The present is on the right in this image. If you look at the height and width of the interglacial warm periods, you will notice that we are nearing the end of the present warm period.
Does a marvelous job of showing our place in the scheme of things. From the very long ice age cycle perspective, down to the present-day rate of CO2 emission and the irrelevancy of it.
It would be a great introductory paper to give to anyone just starting out on a journey of discovery about the Global Warming Scare and a nice read that pulls together a lot of disjoint bits for those of us who have been looking at things for a while.
For example, in one minor place it mentions the 206 year solar cycle. There is a link to a PDF file. No fanfare, no big deal about it. But the paper is about how the Maya had problems from droughts that happened on a roughly 206 year period … and postulates that a major drought driven by cycles of the sun may have been the cause of the collapse of their civilization. That’s one of the minor links…
More importantly, the research shows, the droughts — one of which is thought to have contributed to the collapse of the Maya civilization — appear to have been caused by a cyclical brightening of the sun. “It looks like changes in the sun’s energy output are having a direct effect on the climate of the Yucatan and causing the recurrence of drought, which is in turn influencing the Maya evolution,” said David Hodell, a UF professor of geology and the paper’s lead author.

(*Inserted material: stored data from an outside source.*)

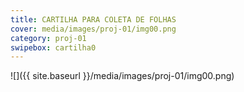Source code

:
 ```yaml
---
title: CARTILHA PARA COLETA DE FOLHAS
cover: media/images/proj-01/img00.png
category: proj-01
swipebox: cartilha0
---
```


![]({{ site.baseurl }}/media/images/proj-01/img00.png)
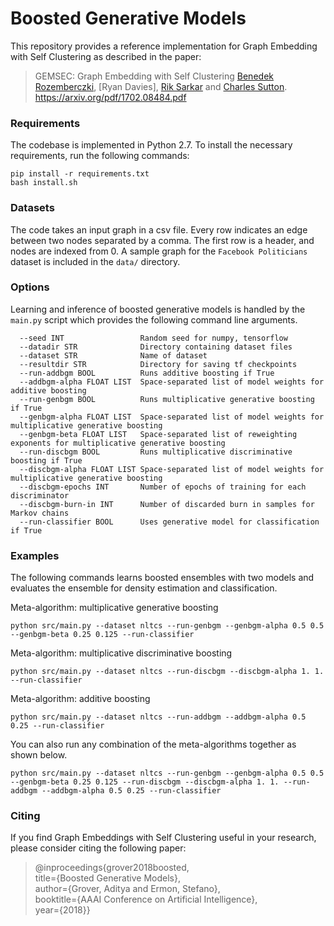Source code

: Boosted Generative Models
============================================

This repository provides a reference implementation for Graph Embedding with Self Clustering as described in the paper:


> GEMSEC: Graph Embedding with Self Clustering
[Benedek Rozemberczki](http://homepages.inf.ed.ac.uk/s1668259/), [Ryan Davies],  [Rik Sarkar](https://cs.stanford.edu/~ermon/)  and [Charles Sutton](https://cs.stanford.edu/~ermon/).     
https://arxiv.org/pdf/1702.08484.pdf


### Requirements

The codebase is implemented in Python 2.7. To install the necessary requirements, run the following commands:

```
pip install -r requirements.txt
bash install.sh
```

### Datasets

The code takes an input graph in a csv file. Every row indicates an edge between two nodes separated by a comma. The first row is a header, and nodes are indexed from 0. A sample graph for the `Facebook Politicians` dataset is included in the  `data/` directory.


### Options

Learning and inference of boosted generative models is handled by the `main.py` script which provides the following command line arguments.

```
  --seed INT                 Random seed for numpy, tensorflow
  --datadir STR              Directory containing dataset files
  --dataset STR              Name of dataset
  --resultdir STR            Directory for saving tf checkpoints
  --run-addbgm BOOL          Runs additive boosting if True
  --addbgm-alpha FLOAT LIST  Space-separated list of model weights for additive boosting
  --run-genbgm BOOL          Runs multiplicative generative boosting if True
  --genbgm-alpha FLOAT LIST  Space-separated list of model weights for multiplicative generative boosting
  --genbgm-beta FLOAT LIST   Space-separated list of reweighting exponents for multiplicative generative boosting
  --run-discbgm BOOL         Runs multiplicative discriminative boosting if True
  --discbgm-alpha FLOAT LIST Space-separated list of model weights for multiplicative generative boosting
  --discbgm-epochs INT       Number of epochs of training for each discriminator
  --discbgm-burn-in INT      Number of discarded burn in samples for Markov chains
  --run-classifier BOOL      Uses generative model for classification if True
```


### Examples

The following commands learns boosted ensembles with two models and evaluates the ensemble for density estimation and classification.

Meta-algorithm: multiplicative generative boosting

```
python src/main.py --dataset nltcs --run-genbgm --genbgm-alpha 0.5 0.5 --genbgm-beta 0.25 0.125 --run-classifier
```

Meta-algorithm: multiplicative discriminative boosting

```
python src/main.py --dataset nltcs --run-discbgm --discbgm-alpha 1. 1. --run-classifier
```

Meta-algorithm: additive boosting

```
python src/main.py --dataset nltcs --run-addbgm --addbgm-alpha 0.5 0.25 --run-classifier
```


You can also run any combination of the meta-algorithms together as shown below.
```
python src/main.py --dataset nltcs --run-genbgm --genbgm-alpha 0.5 0.5 --genbgm-beta 0.25 0.125 --run-discbgm --discbgm-alpha 1. 1. --run-addbgm --addbgm-alpha 0.5 0.25 --run-classifier
```


### Citing

If you find Graph Embeddings with Self Clustering useful in your research, please consider citing the following paper:


>@inproceedings{grover2018boosted,  
  title={Boosted Generative Models},  
  author={Grover, Aditya and Ermon, Stefano},  
  booktitle={AAAI Conference on Artificial Intelligence},  
  year={2018}}

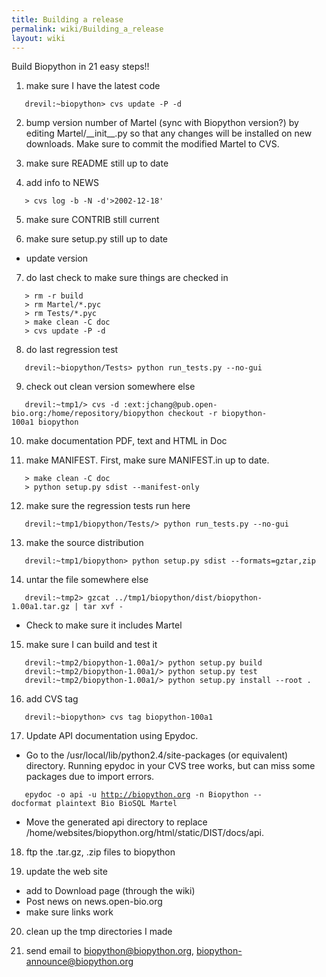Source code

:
 ```yaml
---
title: Building a release
permalink: wiki/Building_a_release
layout: wiki
---
```


Build Biopython in 21 easy steps!!

1. make sure I have the latest code

`   drevil:~biopython> cvs update -P -d `

2. bump version number of Martel (sync with Biopython version?) by
editing Martel/\_\_init\_\_.py so that any changes will be installed on
new downloads. Make sure to commit the modified Martel to CVS.

3. make sure README still up to date

4. add info to NEWS

`   > cvs log -b -N -d'>2002-12-18' `

5. make sure CONTRIB still current

6. make sure setup.py still up to date

-   update version

7. do last check to make sure things are checked in

`   > rm -r build`  
`   > rm Martel/*.pyc`  
`   > rm Tests/*.pyc`  
`   > make clean -C doc`  
`   > cvs update -P -d `

8. do last regression test

`   drevil:~biopython/Tests> python run_tests.py --no-gui `

9. check out clean version somewhere else

`   drevil:~tmp1/> cvs -d :ext:jchang@pub.open-bio.org:/home/repository/biopython checkout -r biopython-100a1 biopython `

10. make documentation PDF, text and HTML in Doc

11. make MANIFEST. First, make sure MANIFEST.in up to date.

`   > make clean -C doc`  
`   > python setup.py sdist --manifest-only `

12. make sure the regression tests run here

`   drevil:~tmp1/biopython/Tests/> python run_tests.py --no-gui `

13. make the source distribution

`   drevil:~tmp1/biopython> python setup.py sdist --formats=gztar,zip `

14. untar the file somewhere else

`   drevil:~tmp2> gzcat ../tmp1/biopython/dist/biopython-1.00a1.tar.gz | tar xvf -`

-   Check to make sure it includes Martel

15. make sure I can build and test it

`   drevil:~tmp2/biopython-1.00a1/> python setup.py build`  
`   drevil:~tmp2/biopython-1.00a1/> python setup.py test`  
`   drevil:~tmp2/biopython-1.00a1/> python setup.py install --root . `

16. add CVS tag

`   drevil:~biopython> cvs tag biopython-100a1 `

17. Update API documentation using Epydoc.

-   Go to the /usr/local/lib/python2.4/site-packages (or equivalent)
    directory. Running epydoc in your CVS tree works, but can miss some
    packages due to import errors.

`   epydoc -o api -u `[`http://biopython.org`](http://biopython.org)` -n Biopython --docformat plaintext Bio BioSQL Martel`

-   Move the generated api directory to
    replace /home/websites/biopython.org/html/static/DIST/docs/api.

18. ftp the .tar.gz, .zip files to biopython

19. update the web site

-   add to Download page (through the wiki)
-   Post news on news.open-bio.org
-   make sure links work

20. clean up the tmp directories I made

21. send email to biopython@biopython.org,
biopython-announce@biopython.org
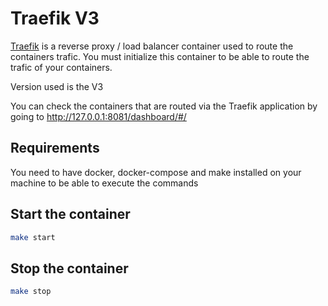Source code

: # Traefik V3

[Traefik](https://traefik.io/) is a reverse proxy / load balancer container used to route the containers trafic.
You must initialize this container to be able to route the trafic of your containers.

Version used is the V3

You can check the containers that are routed via the Traefik application by going to http://127.0.0.1:8081/dashboard/#/

## Requirements

You need to have docker, docker-compose and make installed on your machine to be able to execute the commands

## Start the container

```bash
make start
```

## Stop the container

```bash
make stop
```
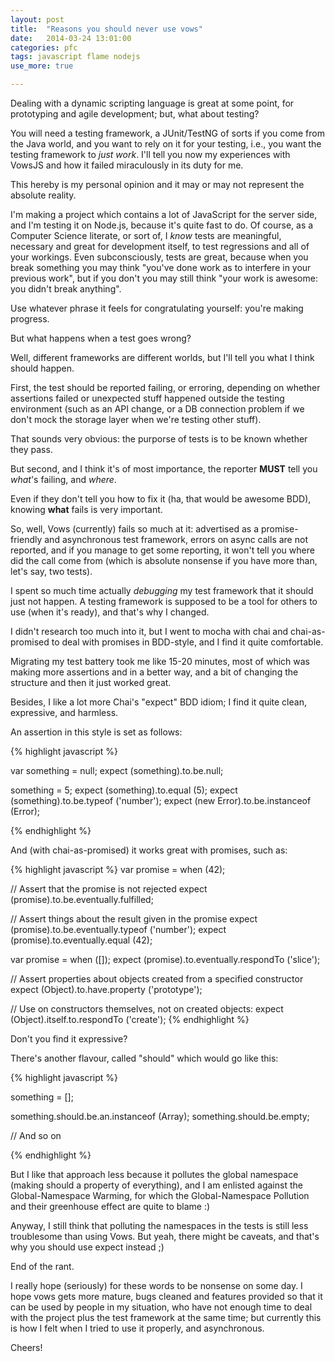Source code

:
 ```yaml
---
layout: post
title:  "Reasons you should never use vows"
date:   2014-03-24 13:01:00
categories: pfc
tags: javascript flame nodejs
use_more: true

---
```


Dealing with a dynamic scripting language is great at some point, for
prototyping and agile development; but, what about testing?

You will need a testing framework, a JUnit/TestNG of sorts if you come
from the Java world, and you want to rely on it for your testing,
i.e., you want the testing framework to *just work*. I'll tell you now
my experiences with VowsJS and how it failed miraculously in its duty
for me.

<!-- more -->

This hereby is my personal opinion and it may or may not represent the
absolute reality.

I'm making a project which contains a lot of JavaScript for the server
side, and I'm testing it on Node.js, because it's quite fast to do. Of
course, as a Computer Science literate, or sort of, I *know* tests are
meaningful, necessary and great for development itself, to test
regressions and all of your workings. Even subconsciously, tests are
great, because when you break something you may think "you've done
work as to interfere in your previous work", but if you don't you may
still think "your work is awesome: you didn't break anything".

Use whatever phrase it feels for congratulating yourself: you're
making progress.

But what happens when a test goes wrong?

Well, different frameworks are different worlds, but I'll tell you
what I think should happen.

First, the test should be reported failing, or erroring, depending on whether
assertions failed or unexpected stuff happened outside the testing
environment (such as an API change, or a DB connection problem if we
don't mock the storage layer when we're testing other stuff).

That sounds very obvious: the purporse of tests is to be known whether
they pass.

But second, and I think it's of most importance, the reporter **MUST**
tell you *what*'s failing, and *where*.

Even if they don't tell you how to fix it (ha, that would be awesome
BDD), knowing **what** fails is very important.

So, well, Vows (currently) fails so much at it: advertised as a
promise-friendly and asynchronous test framework, errors on async
calls are not reported, and if you manage to get some reporting, it
won't tell you where did the call come from (which is absolute
nonsense if you have more than, let's say, two tests).

I spent so much time actually *debugging* my test framework that it
should just not happen. A testing framework is supposed to be a tool
for others to use (when it's ready), and that's why I changed.

I didn't research too much into it, but I went to mocha with chai and
chai-as-promised to deal with promises in BDD-style, and I find it
quite comfortable.

Migrating my test battery took me like 15-20 minutes, most of which
was making more assertions and in a better way, and a bit of changing
the structure and then it just worked great.

Besides, I like a lot more Chai's "expect" BDD idiom; I find it quite
clean, expressive, and harmless.

An assertion in this style is set as follows:

{% highlight javascript %}

var something = null;
expect (something).to.be.null;

something = 5;
expect (something).to.equal (5);
expect (something).to.be.typeof ('number');
expect (new Error).to.be.instanceof (Error);

{% endhighlight %}

And (with chai-as-promised) it works great with promises, such as:

{% highlight javascript %}
var promise = when (42);

// Assert that the promise is not rejected
expect (promise).to.be.eventually.fulfilled;

// Assert things about the result given in the promise
expect (promise).to.be.eventually.typeof ('number');
expect (promise).to.eventually.equal (42);

var promise = when ([]);
expect (promise).to.eventually.respondTo ('slice');

// Assert properties about objects created from a specified constructor
expect (Object).to.have.property ('prototype');

// Use on constructors themselves, not on created objects:
expect (Object).itself.to.respondTo ('create');
{% endhighlight %}


Don't you find it expressive?

There's another flavour, called "should" which would go like this:

{% highlight javascript %}

something = [];

something.should.be.an.instanceof (Array);
something.should.be.empty;

// And so on

{% endhighlight %}

But I like that approach less because it pollutes the global namespace
(making should a property of everything), and I am enlisted against
the Global-Namespace Warming, for which the Global-Namespace Pollution
and their greenhouse effect are quite to blame :)

Anyway, I still think that polluting the namespaces in the tests is
still less troublesome than using Vows. But yeah, there might be
caveats, and that's why you should use expect instead ;)

End of the rant.

I really hope (seriously) for these words to be nonsense on some
day. I hope vows gets more mature, bugs cleaned and features provided
so that it can be used by people in my situation, who have not enough
time to deal with the project plus the test framework at the same
time; but currently this is how I felt when I tried to use it
properly, and asynchronous.


Cheers!
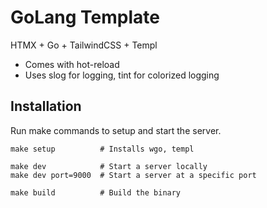 # GoLang Template

HTMX + Go + TailwindCSS + Templ

- Comes with hot-reload
- Uses slog for logging, tint for colorized logging

## Installation

Run make commands to setup and start the server.

```
make setup          # Installs wgo, templ

make dev            # Start a server locally
make dev port=9000  # Start a server at a specific port

make build          # Build the binary
```

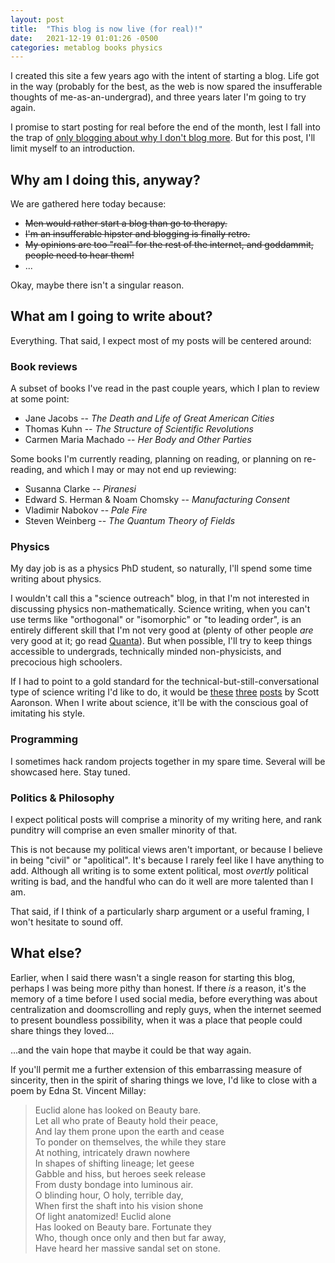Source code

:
 ```yaml
---
layout: post
title:  "This blog is now live (for real)!"
date:   2021-12-19 01:01:26 -0500
categories: metablog books physics
---
```


I created this site a few years ago with the intent of starting a blog. Life got in the way
(probably for the best, as the web is now spared the insufferable thoughts of me-as-an-undergrad),
and three years later I'm going to try again.

I promise to start posting for real before the end of the month, lest I fall into the trap of [only
blogging about why I don't blog more](https://xkcd.com/621/). But for this post, I'll limit myself
to an introduction.

## Why am I doing this, anyway?

We are gathered here today because:

* ~~Men would rather start a blog than go to therapy.~~
* ~~I'm an insufferable hipster and blogging is finally retro.~~
* ~~My opinions are too "real" for the rest of the internet, and goddammit, people need to hear them!~~
* ...

Okay, maybe there isn't a singular reason.

## What am I going to write about?

Everything. That said, I expect most of my posts will be centered around:

### Book reviews

A subset of books I've read in the past couple years, which I plan to review at some point:

* Jane Jacobs -- *The Death and Life of Great American Cities*
* Thomas Kuhn -- *The Structure of Scientific Revolutions*
* Carmen Maria Machado -- *Her Body and Other Parties*

Some books I'm currently reading, planning on reading, or planning on re-reading, and which I may or may
not end up reviewing:

* Susanna Clarke -- *Piranesi*
* Edward S. Herman & Noam Chomsky -- *Manufacturing Consent*
* Vladimir Nabokov -- *Pale Fire*
* Steven Weinberg -- *The Quantum Theory of Fields*

### Physics

My day job is as a physics PhD student, so naturally, I'll spend some time writing about physics.

I wouldn't call this a "science outreach" blog, in that I'm not interested in discussing physics
non-mathematically. Science writing, when you can't use terms like "orthogonal" or "isomorphic" or
"to leading order", is an entirely different skill that I'm not very good at (plenty of other people
*are* very good at it; go read [Quanta](https://www.quantamagazine.org/)). But when possible, I'll
try to keep things accessible to undergrads, technically minded non-physicists, and precocious high
schoolers.

If I had to point to a gold standard for the technical-but-still-conversational type of science
writing I'd like to do, it would be [these](https://scottaaronson.blog/?p=3327)
[three](https://scottaaronson.blog/?p=3712) [posts](https://scottaaronson.blog/?p=1720) by Scott
Aaronson. When I write about science, it'll be with the conscious goal of imitating his style.

### Programming

I sometimes hack random projects together in my spare time. Several will be showcased here. Stay tuned.

### Politics & Philosophy

I expect political posts will comprise a minority of my writing here, and rank punditry will
comprise an even smaller minority of that.

This is not because my political views aren't important, or because I believe in being "civil" or
"apolitical". It's because I rarely feel like I have anything to add. Although all writing is to
some extent political, most *overtly* political writing is bad, and the handful who can do it well
are more talented than I am.

That said, if I think of a particularly sharp argument or a useful framing, I won't hesitate to
sound off.

## What else?

Earlier, when I said there wasn't a single reason for starting this blog, perhaps I was being more
pithy than honest. If there *is* a reason, it's the memory of a time before I used social media,
before everything was about centralization and doomscrolling and reply guys, when the internet
seemed to present boundless possibility, when it was a place that people could share things they
loved...

...and the vain hope that maybe it could be that way again.

If you'll permit me a further extension of this embarrassing measure of sincerity, then in the spirit
of sharing things we love, I'd like to close with a poem by Edna St. Vincent Millay:

> Euclid alone has looked on Beauty bare.  
> Let all who prate of Beauty hold their peace,  
> And lay them prone upon the earth and cease  
> To ponder on themselves, the while they stare  
> At nothing, intricately drawn nowhere  
> In shapes of shifting lineage; let geese  
> Gabble and hiss, but heroes seek release  
> From dusty bondage into luminous air.  
> O blinding hour, O holy, terrible day,  
> When first the shaft into his vision shone  
> Of light anatomized! Euclid alone  
> Has looked on Beauty bare. Fortunate they  
> Who, though once only and then but far away,  
> Have heard her massive sandal set on stone.
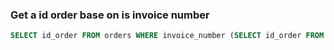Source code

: ### Get a id order base on is invoice number
```SQL
SELECT id_order FROM orders WHERE invoice_number (SELECT id_order FROM order_invoice WHERE number = %invoice_number% )
```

I’ve not yet explored the other links to see what treasures they might provide. In the body of the paper, there are wonderful graphs of the ice age cycles and great renditions of the temperature peak of the Medieval Warm Period with the Little Ice Age for perspective, with references.
There is a wonderful little map of the world during the last ice age showing both the extent of the ice, and equally important, the much larger area of desert that comes with the cold. Cold is dry. Warm is wet. Warm and wet is very much better for humanity AND all the other life on the planet than cold and dry. Comparing that map to the one of the present makes it very clear just how precious is this moment in time, this interglacial.
The case is made, and rightly so, that the only ‘tipping point’ is to the downside, back into a glacial period. The only looming catastrophe is death by ice. And there is bugger-all we can do to stop it. (Though the good part is that we probably have a couple of more thousand years of the present regime before things get bad, so plenty of time to contemplate it.)
I would also point out that the historic warming in past interglacial periods has been higher than our present temperatures, but not by much. There is something that slaps us back down whenever the planet tries to warm up above this point. My guess would be the fact that IR radiation will increase with the 4th power of temperature, and trying to beat a 4th power function is a very hard hand to play. (Google the Stefan–Boltzmann law for thermodynamics details…)
For what it’s worth, with the theoretical impact of CO2 being a log function (so decreasing impact with each added unit) and with the Stefan–Boltzmann law putting a 4th power lid to the upside, the conclusion I draw is that the best thing we could do for the planet is to raise the CO2 levels. We can’t make it hotter, but we might be able to dampen some of the downside cooling.